*** RECORDS PROVIDED Section Begins ***

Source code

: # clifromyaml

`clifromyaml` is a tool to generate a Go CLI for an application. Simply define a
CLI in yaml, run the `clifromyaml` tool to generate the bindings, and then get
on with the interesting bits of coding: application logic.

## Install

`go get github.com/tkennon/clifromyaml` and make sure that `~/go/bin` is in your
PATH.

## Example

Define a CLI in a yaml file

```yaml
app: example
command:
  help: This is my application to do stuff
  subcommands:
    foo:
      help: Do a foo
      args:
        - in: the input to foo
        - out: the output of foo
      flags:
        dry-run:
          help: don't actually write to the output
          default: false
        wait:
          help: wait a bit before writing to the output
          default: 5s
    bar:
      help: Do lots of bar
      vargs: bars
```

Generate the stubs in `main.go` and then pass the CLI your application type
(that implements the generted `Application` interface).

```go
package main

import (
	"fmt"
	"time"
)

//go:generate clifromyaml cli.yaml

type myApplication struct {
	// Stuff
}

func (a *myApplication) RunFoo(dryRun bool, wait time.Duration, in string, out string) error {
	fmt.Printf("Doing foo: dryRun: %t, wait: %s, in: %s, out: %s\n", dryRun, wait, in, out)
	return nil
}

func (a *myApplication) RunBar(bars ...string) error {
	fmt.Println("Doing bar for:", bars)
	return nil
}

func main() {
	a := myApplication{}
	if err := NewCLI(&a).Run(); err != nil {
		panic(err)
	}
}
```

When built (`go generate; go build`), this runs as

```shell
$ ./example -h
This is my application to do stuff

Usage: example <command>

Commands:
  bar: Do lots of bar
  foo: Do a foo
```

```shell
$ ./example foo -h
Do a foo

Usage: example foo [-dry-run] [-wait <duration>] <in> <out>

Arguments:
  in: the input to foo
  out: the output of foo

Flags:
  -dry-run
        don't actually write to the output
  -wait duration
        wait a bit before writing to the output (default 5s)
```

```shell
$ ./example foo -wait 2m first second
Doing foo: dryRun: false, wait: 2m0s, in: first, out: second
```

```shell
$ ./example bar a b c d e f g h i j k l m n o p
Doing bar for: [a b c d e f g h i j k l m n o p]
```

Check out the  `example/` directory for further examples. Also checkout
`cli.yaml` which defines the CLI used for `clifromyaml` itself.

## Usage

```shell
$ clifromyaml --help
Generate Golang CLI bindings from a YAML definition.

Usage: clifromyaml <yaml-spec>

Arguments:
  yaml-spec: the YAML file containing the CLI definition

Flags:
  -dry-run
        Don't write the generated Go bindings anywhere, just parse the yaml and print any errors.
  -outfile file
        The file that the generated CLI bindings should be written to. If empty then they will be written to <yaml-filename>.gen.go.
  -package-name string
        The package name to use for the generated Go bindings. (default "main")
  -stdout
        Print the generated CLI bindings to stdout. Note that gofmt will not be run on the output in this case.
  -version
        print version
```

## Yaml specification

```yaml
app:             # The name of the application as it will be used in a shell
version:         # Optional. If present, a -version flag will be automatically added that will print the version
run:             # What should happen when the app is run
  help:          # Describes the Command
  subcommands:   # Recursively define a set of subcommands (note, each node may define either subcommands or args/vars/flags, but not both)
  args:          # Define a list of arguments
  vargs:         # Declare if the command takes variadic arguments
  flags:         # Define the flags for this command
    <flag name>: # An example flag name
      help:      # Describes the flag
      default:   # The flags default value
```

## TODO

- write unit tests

*** RECORDS PROVIDED Section Ends ***

### REQUIRED ACTION
Please copy every line of the records above in which "tool" appears.

### REPLY
`clifromyaml` is a tool to generate a Go CLI for an application. Simply define a
CLI in yaml, run the `clifromyaml` tool to generate the bindings, and then get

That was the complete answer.